The information apearing here was sent to me by Pat Cruse. If you or anyone you know has additional information you can email her with it at pat.cruse@virgin.net or email me at and I will pass it on.
The name Tavendale can be traced back to Scotland though it certainly doesn't sound Scottish!
It has no coat of arms and no clan affiliations. Until the 1800s the name appears almost exclusively in the North East of Scotland. Specifically, Aberdeenshire, Angus, Kincardineshire and Fife. The largest concentrations of the surname are in Angus and Kincardineshire.
Surprisingly it was very common, relatively speaking, in the North East of Scotland. It can be found it in the novels of Lewis Grassic Gibbon who wrote about this area. (Grey Granite, Sunset Song etc.) Several of his classmates, in the small country school he attended, were Tavendales. There are well over 1000 Tavendales recorded.
The earliest records we have access to, mainly the OPR, starts around 1550 but the time varies from parish to parish and, of course, many records are incomplete with years missing or destroyed.

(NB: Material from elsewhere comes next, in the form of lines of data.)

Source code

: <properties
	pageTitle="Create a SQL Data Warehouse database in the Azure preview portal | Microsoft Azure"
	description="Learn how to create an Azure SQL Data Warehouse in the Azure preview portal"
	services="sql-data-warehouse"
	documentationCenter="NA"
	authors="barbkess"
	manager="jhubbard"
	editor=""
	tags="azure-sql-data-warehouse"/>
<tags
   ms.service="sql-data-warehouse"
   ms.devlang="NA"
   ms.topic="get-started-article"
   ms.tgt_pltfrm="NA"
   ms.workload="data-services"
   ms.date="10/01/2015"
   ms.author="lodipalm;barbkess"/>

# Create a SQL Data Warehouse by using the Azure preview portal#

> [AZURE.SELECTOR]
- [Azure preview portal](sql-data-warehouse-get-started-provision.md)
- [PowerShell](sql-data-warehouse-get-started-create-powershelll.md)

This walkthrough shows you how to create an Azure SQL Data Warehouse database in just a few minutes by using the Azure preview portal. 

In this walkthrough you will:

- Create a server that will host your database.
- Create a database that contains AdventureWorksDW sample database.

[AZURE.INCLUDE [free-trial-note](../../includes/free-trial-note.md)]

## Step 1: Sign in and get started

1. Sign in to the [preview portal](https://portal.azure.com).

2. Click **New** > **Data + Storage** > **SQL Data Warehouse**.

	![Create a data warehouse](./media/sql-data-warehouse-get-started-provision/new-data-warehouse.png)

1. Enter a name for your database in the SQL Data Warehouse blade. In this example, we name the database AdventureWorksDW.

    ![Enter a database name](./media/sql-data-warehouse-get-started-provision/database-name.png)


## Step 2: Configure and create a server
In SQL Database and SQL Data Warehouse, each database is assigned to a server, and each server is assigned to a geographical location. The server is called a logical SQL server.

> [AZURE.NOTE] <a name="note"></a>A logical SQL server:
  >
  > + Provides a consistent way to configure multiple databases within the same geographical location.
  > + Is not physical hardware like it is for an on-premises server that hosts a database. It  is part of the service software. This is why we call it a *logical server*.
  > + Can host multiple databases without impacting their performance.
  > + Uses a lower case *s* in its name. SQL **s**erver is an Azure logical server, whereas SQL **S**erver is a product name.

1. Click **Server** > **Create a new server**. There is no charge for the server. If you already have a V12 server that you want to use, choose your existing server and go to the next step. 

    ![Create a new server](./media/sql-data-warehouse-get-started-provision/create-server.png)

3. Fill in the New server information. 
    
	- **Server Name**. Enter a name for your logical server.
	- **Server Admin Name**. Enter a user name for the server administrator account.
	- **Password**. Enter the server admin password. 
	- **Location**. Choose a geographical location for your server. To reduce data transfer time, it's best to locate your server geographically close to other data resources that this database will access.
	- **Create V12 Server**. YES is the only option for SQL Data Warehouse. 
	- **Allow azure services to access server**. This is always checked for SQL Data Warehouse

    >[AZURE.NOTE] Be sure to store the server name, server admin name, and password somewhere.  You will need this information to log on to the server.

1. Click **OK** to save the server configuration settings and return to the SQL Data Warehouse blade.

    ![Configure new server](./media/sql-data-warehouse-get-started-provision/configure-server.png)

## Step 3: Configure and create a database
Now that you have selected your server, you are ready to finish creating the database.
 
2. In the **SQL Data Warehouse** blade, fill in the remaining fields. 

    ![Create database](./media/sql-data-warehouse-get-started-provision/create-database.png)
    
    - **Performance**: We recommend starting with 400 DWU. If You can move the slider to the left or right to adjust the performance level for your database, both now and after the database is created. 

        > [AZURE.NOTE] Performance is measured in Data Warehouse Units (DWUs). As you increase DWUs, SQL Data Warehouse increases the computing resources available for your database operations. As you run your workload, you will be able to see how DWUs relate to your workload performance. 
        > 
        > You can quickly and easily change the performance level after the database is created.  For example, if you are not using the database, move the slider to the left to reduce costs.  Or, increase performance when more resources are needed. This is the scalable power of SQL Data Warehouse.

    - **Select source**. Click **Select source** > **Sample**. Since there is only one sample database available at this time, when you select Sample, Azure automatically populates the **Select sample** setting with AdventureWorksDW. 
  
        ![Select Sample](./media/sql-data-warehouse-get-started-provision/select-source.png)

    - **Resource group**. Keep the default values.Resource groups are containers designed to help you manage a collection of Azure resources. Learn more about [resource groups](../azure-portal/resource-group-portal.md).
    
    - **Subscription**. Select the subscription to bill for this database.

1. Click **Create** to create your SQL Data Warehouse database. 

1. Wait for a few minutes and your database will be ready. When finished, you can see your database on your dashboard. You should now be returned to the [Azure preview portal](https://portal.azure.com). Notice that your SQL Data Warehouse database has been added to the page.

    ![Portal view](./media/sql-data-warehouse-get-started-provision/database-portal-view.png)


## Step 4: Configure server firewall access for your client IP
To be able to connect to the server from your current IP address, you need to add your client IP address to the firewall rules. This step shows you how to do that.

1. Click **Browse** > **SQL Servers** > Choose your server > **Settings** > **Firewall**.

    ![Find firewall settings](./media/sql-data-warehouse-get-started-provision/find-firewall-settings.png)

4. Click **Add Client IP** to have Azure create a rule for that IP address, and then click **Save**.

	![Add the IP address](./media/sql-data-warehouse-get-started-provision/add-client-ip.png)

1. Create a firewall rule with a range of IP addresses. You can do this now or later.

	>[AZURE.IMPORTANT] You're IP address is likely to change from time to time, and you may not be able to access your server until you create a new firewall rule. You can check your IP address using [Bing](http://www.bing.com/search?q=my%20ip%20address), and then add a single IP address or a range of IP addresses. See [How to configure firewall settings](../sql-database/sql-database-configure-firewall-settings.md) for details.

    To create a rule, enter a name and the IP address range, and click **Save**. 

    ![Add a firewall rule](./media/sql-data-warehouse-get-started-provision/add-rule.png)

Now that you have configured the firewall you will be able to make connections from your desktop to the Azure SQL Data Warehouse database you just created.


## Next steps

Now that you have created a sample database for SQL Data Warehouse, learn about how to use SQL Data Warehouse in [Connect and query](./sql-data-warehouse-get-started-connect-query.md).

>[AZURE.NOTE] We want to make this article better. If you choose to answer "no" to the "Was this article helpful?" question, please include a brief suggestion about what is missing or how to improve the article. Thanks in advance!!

The year 1597 gives us our first Tavendale or Tevidale. This was David who lived in Brechin which is in the north of Angus near the border with Kincardineshire. The first one in Kincardineshire is David Tevidaile who appears in 1617 in Kinneff. Kinneff is on the Kincardineshire coast a few miles south of the county town of Stonehaven. Approximately 30 miles from Brechin.
The name appears as Tavendell in Aberdeenshire, about 50 miles further north, in 1628 with Margaret.
Where did the name come from?
It isn't listed as a Scottish surname although clearly it has been in the North East of Scotland since, at least, the 1600s.
It's origin is still unclear at this point. Both Aberdeen on the coast of Aberdeenshire and Montrose on the Angus coast did a roaring trade with the Continent and Scandanavia in medieval times so it could have come from anywhere.